The retreat in U.S. stocks, led by banks and brokerages, is signaling more losses through the end of the year, a period in which the Standard & Poor’s 500 Index usually performs best, according to Bank of America Corp.
Financial shares have posted the worst return this month among the S&P 500’s 10 industries, dropping 9.9 percent, amid concern Europe’s debt crisis is intensifying. The weakness in the S&P 500’s second-biggest group and the benchmark gauge’s decline below 1,200 suggested the index is at risk of sinking to this year’s intraday low of 1,074.77, said Mary Ann Bartels, Bank of America’s head of U.S. technical and market analysis.

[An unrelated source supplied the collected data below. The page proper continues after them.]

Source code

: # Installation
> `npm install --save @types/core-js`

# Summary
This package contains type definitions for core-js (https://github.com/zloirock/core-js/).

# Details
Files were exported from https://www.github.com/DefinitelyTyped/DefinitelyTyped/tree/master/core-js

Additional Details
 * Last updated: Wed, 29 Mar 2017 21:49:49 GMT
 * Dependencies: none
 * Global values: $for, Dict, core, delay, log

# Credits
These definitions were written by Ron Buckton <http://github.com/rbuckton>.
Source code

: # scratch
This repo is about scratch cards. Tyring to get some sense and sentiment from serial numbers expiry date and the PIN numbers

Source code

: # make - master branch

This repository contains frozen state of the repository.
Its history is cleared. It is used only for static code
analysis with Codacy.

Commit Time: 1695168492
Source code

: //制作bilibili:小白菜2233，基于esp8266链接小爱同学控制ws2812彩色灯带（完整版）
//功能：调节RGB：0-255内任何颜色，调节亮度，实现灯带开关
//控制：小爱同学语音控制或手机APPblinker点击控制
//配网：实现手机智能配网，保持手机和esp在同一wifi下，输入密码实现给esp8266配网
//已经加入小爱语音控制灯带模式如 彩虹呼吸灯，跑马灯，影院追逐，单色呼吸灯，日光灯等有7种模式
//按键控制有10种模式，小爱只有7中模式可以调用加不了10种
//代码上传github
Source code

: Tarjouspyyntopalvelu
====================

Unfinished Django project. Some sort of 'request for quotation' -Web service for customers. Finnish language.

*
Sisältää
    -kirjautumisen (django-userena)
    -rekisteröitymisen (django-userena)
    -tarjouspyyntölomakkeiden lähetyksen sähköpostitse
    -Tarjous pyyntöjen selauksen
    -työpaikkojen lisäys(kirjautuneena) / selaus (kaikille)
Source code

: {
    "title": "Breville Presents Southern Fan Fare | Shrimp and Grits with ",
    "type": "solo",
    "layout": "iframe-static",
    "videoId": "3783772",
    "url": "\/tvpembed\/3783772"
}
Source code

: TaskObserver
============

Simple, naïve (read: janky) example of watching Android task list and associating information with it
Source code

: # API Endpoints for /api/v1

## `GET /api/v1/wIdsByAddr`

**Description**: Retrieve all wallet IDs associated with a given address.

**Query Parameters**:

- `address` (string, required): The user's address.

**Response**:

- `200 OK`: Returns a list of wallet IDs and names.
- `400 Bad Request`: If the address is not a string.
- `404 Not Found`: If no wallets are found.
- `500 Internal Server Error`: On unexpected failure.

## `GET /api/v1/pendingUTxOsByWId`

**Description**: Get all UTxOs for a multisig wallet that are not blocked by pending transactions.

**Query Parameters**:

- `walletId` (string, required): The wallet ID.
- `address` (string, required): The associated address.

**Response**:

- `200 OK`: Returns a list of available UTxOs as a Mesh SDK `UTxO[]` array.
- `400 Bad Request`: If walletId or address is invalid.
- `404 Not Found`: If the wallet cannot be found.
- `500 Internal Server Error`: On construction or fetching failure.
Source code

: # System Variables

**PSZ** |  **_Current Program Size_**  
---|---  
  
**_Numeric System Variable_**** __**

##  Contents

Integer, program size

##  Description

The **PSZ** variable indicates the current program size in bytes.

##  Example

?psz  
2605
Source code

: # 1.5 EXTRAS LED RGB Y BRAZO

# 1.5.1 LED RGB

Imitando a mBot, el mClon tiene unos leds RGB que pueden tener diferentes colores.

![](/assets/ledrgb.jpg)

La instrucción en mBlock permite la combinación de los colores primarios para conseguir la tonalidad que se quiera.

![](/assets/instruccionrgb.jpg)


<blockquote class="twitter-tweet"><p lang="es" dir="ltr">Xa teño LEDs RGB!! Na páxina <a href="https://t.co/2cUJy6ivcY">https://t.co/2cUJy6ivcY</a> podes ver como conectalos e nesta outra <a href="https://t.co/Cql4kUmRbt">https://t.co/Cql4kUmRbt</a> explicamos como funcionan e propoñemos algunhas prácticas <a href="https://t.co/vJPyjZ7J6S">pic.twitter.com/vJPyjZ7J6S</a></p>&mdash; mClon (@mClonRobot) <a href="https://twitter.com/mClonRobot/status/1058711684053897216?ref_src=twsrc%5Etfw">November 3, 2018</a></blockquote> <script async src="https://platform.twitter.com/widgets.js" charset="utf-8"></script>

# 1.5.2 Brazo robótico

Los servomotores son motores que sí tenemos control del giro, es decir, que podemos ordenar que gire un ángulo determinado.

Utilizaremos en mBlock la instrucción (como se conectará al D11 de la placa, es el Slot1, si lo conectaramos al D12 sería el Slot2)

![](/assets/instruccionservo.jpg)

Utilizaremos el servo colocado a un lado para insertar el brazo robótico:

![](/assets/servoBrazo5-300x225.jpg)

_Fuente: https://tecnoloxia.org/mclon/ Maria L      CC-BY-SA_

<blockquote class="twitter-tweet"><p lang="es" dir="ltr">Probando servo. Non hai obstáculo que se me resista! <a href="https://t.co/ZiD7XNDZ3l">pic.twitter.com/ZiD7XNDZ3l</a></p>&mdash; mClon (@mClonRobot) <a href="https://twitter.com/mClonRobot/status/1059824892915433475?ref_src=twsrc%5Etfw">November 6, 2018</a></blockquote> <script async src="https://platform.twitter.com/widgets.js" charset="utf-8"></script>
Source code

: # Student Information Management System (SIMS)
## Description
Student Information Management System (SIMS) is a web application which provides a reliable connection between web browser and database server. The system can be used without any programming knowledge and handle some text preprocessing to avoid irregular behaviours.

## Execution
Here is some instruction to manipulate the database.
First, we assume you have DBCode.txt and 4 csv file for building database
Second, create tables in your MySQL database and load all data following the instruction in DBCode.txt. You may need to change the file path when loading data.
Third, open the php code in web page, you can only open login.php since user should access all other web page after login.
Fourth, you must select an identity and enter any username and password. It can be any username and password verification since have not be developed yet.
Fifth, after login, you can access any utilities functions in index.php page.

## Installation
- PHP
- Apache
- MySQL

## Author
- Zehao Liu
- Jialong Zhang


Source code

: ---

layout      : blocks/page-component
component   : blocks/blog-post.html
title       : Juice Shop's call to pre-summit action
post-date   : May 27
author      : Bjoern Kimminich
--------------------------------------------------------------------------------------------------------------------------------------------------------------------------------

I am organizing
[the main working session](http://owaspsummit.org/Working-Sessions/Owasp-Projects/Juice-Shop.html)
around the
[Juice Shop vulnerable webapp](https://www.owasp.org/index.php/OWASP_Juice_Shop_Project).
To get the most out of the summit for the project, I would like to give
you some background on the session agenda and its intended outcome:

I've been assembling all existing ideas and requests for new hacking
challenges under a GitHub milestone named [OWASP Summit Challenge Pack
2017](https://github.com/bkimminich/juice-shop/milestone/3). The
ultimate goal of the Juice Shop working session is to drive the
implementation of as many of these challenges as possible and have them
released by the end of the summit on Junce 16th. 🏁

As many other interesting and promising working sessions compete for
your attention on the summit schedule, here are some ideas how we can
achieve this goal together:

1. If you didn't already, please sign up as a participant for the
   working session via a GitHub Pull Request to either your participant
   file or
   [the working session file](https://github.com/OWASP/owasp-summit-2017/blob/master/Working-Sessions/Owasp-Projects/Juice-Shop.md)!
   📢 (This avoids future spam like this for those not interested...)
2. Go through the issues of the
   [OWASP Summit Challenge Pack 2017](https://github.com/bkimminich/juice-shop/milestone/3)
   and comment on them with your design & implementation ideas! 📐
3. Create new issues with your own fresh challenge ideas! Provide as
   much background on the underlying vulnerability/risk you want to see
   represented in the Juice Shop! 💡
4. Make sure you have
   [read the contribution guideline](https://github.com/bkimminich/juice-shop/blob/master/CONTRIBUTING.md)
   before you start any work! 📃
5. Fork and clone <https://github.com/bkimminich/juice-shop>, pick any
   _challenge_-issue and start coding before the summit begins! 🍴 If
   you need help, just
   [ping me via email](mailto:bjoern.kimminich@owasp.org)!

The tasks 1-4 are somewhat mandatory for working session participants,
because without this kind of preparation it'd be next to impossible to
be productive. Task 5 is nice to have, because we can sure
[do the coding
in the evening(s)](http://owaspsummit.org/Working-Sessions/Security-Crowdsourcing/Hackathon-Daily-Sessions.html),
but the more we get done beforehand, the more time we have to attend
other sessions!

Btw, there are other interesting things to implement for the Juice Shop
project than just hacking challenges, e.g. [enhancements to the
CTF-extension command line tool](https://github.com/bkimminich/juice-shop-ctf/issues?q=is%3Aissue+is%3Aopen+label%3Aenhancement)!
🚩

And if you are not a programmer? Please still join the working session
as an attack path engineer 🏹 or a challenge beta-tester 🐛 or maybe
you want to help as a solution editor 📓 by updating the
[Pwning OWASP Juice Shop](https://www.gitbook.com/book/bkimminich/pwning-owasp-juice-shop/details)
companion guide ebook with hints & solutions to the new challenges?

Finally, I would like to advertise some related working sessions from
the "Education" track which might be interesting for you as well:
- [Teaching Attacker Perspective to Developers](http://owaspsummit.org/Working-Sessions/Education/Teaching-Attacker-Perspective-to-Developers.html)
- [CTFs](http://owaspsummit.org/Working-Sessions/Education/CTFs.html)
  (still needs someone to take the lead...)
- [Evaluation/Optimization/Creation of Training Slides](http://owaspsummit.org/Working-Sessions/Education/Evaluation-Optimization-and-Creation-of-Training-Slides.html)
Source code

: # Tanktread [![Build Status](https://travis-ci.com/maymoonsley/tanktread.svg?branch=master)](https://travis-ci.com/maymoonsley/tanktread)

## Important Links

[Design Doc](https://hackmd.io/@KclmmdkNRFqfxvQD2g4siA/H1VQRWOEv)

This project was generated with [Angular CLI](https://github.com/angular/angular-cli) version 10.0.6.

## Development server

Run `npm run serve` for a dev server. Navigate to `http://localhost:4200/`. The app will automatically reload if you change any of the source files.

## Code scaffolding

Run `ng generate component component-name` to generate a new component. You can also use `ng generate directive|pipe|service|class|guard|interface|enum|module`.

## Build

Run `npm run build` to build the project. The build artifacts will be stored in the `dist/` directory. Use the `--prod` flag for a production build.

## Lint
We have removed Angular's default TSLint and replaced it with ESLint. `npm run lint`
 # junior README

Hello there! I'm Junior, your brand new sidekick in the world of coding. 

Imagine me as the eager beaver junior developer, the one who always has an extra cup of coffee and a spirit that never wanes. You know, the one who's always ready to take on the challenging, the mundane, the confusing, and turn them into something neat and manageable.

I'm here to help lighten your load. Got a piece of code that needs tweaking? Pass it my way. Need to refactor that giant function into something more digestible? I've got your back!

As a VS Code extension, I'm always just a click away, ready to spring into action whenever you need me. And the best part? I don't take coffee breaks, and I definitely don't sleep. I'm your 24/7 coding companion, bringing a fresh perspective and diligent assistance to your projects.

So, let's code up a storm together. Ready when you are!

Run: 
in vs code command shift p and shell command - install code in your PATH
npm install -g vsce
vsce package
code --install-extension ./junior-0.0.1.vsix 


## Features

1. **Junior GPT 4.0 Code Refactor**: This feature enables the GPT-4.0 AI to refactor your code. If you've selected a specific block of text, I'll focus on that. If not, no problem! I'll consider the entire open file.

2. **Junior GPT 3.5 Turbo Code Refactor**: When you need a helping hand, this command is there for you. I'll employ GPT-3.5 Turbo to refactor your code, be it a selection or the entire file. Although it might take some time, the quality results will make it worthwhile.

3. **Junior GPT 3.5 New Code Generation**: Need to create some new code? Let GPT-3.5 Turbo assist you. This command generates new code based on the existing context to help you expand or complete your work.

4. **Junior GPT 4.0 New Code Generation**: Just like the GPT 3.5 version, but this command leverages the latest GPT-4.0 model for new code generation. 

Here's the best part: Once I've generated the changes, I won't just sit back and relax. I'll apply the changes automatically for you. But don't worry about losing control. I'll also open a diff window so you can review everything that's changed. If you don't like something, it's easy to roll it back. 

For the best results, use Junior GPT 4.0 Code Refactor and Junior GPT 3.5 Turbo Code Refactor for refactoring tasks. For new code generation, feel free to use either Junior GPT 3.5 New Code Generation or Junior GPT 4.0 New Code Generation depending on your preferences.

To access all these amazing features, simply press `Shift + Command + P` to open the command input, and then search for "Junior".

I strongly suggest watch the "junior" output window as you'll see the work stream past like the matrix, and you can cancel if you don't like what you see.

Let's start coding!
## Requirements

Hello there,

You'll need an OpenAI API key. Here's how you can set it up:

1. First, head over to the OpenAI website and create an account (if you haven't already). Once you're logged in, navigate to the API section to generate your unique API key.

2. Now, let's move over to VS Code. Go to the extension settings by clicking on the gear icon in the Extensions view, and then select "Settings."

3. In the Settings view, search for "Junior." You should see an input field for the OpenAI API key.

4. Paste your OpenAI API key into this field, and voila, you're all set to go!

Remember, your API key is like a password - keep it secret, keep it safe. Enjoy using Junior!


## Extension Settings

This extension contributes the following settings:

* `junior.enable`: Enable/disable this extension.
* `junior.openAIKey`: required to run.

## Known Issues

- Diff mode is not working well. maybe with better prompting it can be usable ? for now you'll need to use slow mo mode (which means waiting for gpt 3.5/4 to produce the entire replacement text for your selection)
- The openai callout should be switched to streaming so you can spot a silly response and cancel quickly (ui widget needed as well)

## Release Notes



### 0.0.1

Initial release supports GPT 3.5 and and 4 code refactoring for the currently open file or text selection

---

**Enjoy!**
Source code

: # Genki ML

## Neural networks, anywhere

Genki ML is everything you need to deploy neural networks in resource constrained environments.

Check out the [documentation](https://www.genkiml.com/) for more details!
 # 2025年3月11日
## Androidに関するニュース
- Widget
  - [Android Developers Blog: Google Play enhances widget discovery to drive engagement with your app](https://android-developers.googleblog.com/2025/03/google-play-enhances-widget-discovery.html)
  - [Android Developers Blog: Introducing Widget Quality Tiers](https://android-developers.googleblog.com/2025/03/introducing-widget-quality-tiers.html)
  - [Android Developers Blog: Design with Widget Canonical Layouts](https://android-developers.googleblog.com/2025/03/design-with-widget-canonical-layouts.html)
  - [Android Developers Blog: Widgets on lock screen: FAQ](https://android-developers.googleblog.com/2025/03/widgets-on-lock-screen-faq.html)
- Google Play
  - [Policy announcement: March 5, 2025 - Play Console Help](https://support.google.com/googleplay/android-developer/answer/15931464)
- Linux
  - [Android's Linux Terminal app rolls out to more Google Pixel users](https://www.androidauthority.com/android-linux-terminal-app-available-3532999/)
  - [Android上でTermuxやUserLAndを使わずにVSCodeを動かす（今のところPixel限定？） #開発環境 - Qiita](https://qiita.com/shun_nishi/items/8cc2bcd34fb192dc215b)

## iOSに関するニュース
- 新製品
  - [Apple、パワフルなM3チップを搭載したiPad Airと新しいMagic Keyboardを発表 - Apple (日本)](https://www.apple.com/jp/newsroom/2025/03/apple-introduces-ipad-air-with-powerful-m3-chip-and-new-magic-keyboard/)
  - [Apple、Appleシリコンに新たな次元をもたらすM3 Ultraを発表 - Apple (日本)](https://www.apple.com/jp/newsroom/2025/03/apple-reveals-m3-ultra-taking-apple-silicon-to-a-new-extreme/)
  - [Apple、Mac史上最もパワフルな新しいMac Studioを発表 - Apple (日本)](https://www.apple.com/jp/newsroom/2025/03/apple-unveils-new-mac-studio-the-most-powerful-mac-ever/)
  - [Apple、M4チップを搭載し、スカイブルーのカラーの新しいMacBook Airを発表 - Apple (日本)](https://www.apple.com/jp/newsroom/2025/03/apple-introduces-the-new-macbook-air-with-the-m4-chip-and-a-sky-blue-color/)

The benchmark index has increased 1.5 percent on average in November and 1.7 percent in December since 1950, the biggest monthly gains, according to Strategas Research Partners. The S&P 500 has slipped 4.8 percent this month after the biggest monthly rally since 1991 stalled near its 200-day moving average at the end of October. The index fell 1.9 percent yesterday, sinking below its 50-day average for the first time in six weeks.
“A seasonal year-end rally will likely turn into a Christmas Bah, Humbug,” Bartels wrote in a note to clients yesterday. She sees a 50 percent chance of “a European meltdown” that would send the S&P 500 to as low as 935.
The weakening pattern in brokerage stocks is bearish for U.S. equities, Bartels said. The NYSE Arca Securities Broker/Dealer Index’s price relative to the S&P 500 slumped to the lowest level since June 2000, according to Bloomberg data. The Broker/Dealer index peaked four months before the S&P 500 made an all-time high in October 2007 and bottomed three months ahead of the benchmark’s 12-year low in March 2009, data show.
“With the Broker/Dealers and banks breaking down, the market just can’t sustain the rally,” Bartels said. Financials as a group make up 13.3 percent of the S&P 500.